I’ve had deer flies tangled up in my hair like so many sticky raisins while they bit into my scalp. I’ve been peppered with ticks and coated with mosquitoes. I’ve come out of the water leeched. Lousy experiences that keep occurring, but I’ve learned to accept them by understanding my place in the food chain. Contemplating maggots crawling out of me after being attacked by frantic egg layers, that was too creepy and it stayed with me. The rest of the guys at camp couldn’t let it go either. My nickname became “Wormy”.

Sometime later, I was lazing around with my dad and my uncle, just shooting the breeze. I don’t recall what we were talking about, but I decided to bring up the manliest story I had at the time, my most-recent crash, the scab, the flies and all that. While it was a rehash for my dad, my uncle was a new audience.

Lost to me was the fact that I was in the company of two men, both from large families, whose fathers had died while they were kids. They went out to find work during the Depression and followed that up with combat in World War II. I respected them, but to me they were just two harmless old farts and I thought I could impress them with my scab story. I knew my dad as a scale mechanic and my uncle as a city bus driver who walked with a slight limp and who was usually rubbing his thigh. I was a candy-ass and I really didn’t know who they were.

When I began to talk about the aggressive flies and my brush with maggots, my uncle’s expression underwent a subtle change.
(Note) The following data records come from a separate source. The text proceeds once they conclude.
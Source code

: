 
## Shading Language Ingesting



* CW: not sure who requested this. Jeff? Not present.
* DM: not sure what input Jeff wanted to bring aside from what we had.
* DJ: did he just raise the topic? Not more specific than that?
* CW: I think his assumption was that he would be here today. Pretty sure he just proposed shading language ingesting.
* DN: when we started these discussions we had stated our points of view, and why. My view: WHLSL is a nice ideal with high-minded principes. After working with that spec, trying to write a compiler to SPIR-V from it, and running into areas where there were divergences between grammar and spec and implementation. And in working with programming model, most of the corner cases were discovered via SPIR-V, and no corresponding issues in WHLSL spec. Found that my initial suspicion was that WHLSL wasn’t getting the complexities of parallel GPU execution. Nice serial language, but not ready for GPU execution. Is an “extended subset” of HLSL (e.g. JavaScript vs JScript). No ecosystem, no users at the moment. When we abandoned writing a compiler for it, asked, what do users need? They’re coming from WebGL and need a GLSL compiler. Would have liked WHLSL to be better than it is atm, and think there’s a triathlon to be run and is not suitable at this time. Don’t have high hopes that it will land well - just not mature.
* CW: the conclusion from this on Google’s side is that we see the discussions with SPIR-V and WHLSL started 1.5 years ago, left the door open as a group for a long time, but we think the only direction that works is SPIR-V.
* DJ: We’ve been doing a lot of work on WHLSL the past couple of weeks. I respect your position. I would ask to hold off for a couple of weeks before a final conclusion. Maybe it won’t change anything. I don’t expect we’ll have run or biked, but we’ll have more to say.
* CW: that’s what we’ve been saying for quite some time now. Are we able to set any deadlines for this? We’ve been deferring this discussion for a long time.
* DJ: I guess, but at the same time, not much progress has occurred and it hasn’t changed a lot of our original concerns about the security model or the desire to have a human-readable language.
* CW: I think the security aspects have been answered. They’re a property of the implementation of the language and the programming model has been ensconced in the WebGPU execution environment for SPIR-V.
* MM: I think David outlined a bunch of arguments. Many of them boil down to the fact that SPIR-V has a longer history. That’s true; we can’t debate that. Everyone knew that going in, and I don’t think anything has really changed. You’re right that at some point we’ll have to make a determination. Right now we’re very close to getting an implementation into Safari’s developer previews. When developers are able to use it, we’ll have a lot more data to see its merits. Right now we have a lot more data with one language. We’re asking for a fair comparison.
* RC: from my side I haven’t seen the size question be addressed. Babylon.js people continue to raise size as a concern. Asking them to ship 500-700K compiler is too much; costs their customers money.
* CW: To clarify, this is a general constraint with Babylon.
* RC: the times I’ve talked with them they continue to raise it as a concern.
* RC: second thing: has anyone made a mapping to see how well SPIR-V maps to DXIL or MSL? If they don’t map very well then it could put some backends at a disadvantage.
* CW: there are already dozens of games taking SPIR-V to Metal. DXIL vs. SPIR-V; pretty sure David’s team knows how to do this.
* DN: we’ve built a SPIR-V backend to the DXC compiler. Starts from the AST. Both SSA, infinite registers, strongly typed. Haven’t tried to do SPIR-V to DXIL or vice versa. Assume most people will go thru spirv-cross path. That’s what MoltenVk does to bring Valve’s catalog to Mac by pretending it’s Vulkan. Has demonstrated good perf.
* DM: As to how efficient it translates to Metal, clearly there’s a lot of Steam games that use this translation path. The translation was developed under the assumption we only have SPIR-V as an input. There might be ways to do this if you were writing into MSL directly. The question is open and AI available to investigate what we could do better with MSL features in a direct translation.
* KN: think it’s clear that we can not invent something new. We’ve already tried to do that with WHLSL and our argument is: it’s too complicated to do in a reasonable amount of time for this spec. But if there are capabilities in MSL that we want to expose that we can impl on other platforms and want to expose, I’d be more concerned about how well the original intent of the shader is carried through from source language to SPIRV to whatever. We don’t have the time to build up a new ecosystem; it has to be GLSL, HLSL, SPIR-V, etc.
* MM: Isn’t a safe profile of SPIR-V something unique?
His lips pursed a little, his chin and eyebrows came up a little, all very slight and simultaneous. Watching his responses, I had the satisfying impression that my story was making an impact on him and I remember the event for that reason.
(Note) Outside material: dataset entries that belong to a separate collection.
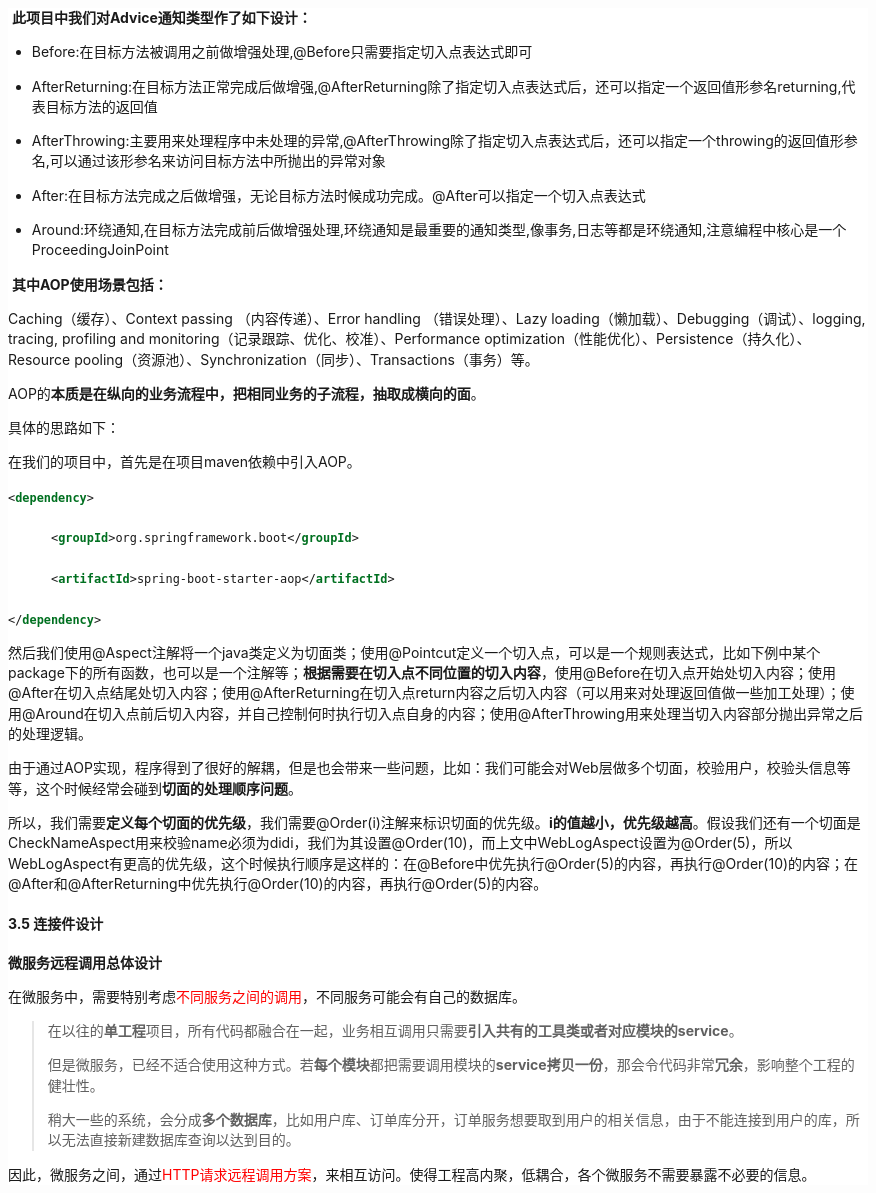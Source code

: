 ​		**此项目中我们对Advice通知类型作了如下设计：**

- Before:在目标方法被调用之前做增强处理,@Before只需要指定切入点表达式即可

- AfterReturning:在目标方法正常完成后做增强,@AfterReturning除了指定切入点表达式后，还可以指定一个返回值形参名returning,代表目标方法的返回值

- AfterThrowing:主要用来处理程序中未处理的异常,@AfterThrowing除了指定切入点表达式后，还可以指定一个throwing的返回值形参名,可以通过该形参名来访问目标方法中所抛出的异常对象

- After:在目标方法完成之后做增强，无论目标方法时候成功完成。@After可以指定一个切入点表达式

- Around:环绕通知,在目标方法完成前后做增强处理,环绕通知是最重要的通知类型,像事务,日志等都是环绕通知,注意编程中核心是一个ProceedingJoinPoint

​	**其中AOP使用场景包括：**

Caching（缓存）、Context passing （内容传递）、Error handling （错误处理）、Lazy loading（懒加载）、Debugging（调试）、logging, tracing, profiling and monitoring（记录跟踪、优化、校准）、Performance optimization（性能优化）、Persistence（持久化）、Resource pooling（资源池）、Synchronization（同步）、Transactions（事务）等。

AOP的**本质是在纵向的业务流程中，把相同业务的子流程，抽取成横向的面**。

具体的思路如下：

在我们的项目中，首先是在项目maven依赖中引入AOP。

```xml
<dependency>

      <groupId>org.springframework.boot</groupId>

      <artifactId>spring-boot-starter-aop</artifactId>

</dependency>
```

然后我们使用@Aspect注解将一个java类定义为切面类；使用@Pointcut定义一个切入点，可以是一个规则表达式，比如下例中某个package下的所有函数，也可以是一个注解等；**根据需要在切入点不同位置的切入内容**，使用@Before在切入点开始处切入内容；使用@After在切入点结尾处切入内容；使用@AfterReturning在切入点return内容之后切入内容（可以用来对处理返回值做一些加工处理）；使用@Around在切入点前后切入内容，并自己控制何时执行切入点自身的内容；使用@AfterThrowing用来处理当切入内容部分抛出异常之后的处理逻辑。

由于通过AOP实现，程序得到了很好的解耦，但是也会带来一些问题，比如：我们可能会对Web层做多个切面，校验用户，校验头信息等等，这个时候经常会碰到**切面的处理顺序问题**。

所以，我们需要**定义每个切面的优先级**，我们需要@Order(i)注解来标识切面的优先级。**i的值越小，优先级越高**。假设我们还有一个切面是CheckNameAspect用来校验name必须为didi，我们为其设置@Order(10)，而上文中WebLogAspect设置为@Order(5)，所以WebLogAspect有更高的优先级，这个时候执行顺序是这样的：在@Before中优先执行@Order(5)的内容，再执行@Order(10)的内容；在@After和@AfterReturning中优先执行@Order(10)的内容，再执行@Order(5)的内容。

#### 3.5 连接件设计

**微服务远程调用总体设计**

在微服务中，需要特别考虑<font color='red'>不同服务之间的调用</font>，不同服务可能会有自己的数据库。

> 在以往的**单工程**项目，所有代码都融合在一起，业务相互调用只需要**引入共有的工具类或者对应模块的service**。
>
> 但是微服务，已经不适合使用这种方式。若**每个模块**都把需要调用模块的**service拷贝一份**，那会令代码非常**冗余**，影响整个工程的健壮性。
>
> 稍大一些的系统，会分成**多个数据库**，比如用户库、订单库分开，订单服务想要取到用户的相关信息，由于不能连接到用户的库，所以无法直接新建数据库查询以达到目的。

因此，微服务之间，通过<font color='red'>HTTP请求远程调用方案</font>，来相互访问。使得工程高内聚，低耦合，各个微服务不需要暴露不必要的信息。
Only much later, after he was dead, did I realize that what I saw on his face was his reaction to a memory.

I only know bits and pieces of their involvement in the war. The stories came to me from other relatives over a period of years, let slip like secrets accidentally revealed, never to be repeated. Most of what happened to my uncle came to me from widely separated comments from his sister, my mom.

My dad mixed it up with the Japanese in New Guinea in ’42. My uncle was in the D-Day invasion in ’44. My dad came out of it alright and was in for the duration. On the day of the invasion, my uncle had no more than stepped out of his landing craft when the war ended for him.

Something knocked him face down in the sand. He turned his head and saw someone’s foot next to his face. “That’s my foot,” he thought. And it was. Whatever knocked him down had nearly severed his leg at the thigh. His leg, twisted at a crazy angle, brought his foot up next to his head.

At that instant, my uncle became just one in the invasion’s overwhelming flood of wounded whose treatment decisions were governed by pitiless triage. His gaping, complicated wound was treated only for blood loss and given a cursory debridement. The wound was left open, but before the medics moved on, they packed it with maggots. For my uncle and the other untold wounded, the medical corps had brought maggots for the detail work. I was told that my uncle didn’t mind having maggots in his wound so much. The ones that got out and crawled around in his bed were the ones that really bothered him.

Mil-Spec, medical maggots. I’ve tried to think of how maggots could be supplied in a scale to accommodate the number of casualties from an invasion. Were there jars of maggots? Cans of them? In preparation for the invasion, did someone win a government contract to breed pallet loads of maggots?

Through it all, my uncle’s leg was saved. It never was completely right though. He always had that limp, but was lucky enough to get a job where he could remain seated, driving the bus. For the rest of his life, bits of bone kept coming up through the skin of his thigh.

My silly scab story and my uncle’s memory of war. He didn’t say a word, didn’t interrupt me, didn’t say, “Shut up, you inexperienced lightweight and listen to me.” He could have knocked me out of the ring with a few words, but he didn’t. I wish he would have. He was a man with memories of war and he let me go on and on about the bicycle crash that happened to me on a day off from a summer job. I came away thinking that my story was significant enough to take its place among the memorable events in his life.

I never saw my uncle’s scar. While he was alive, I never knew he had it.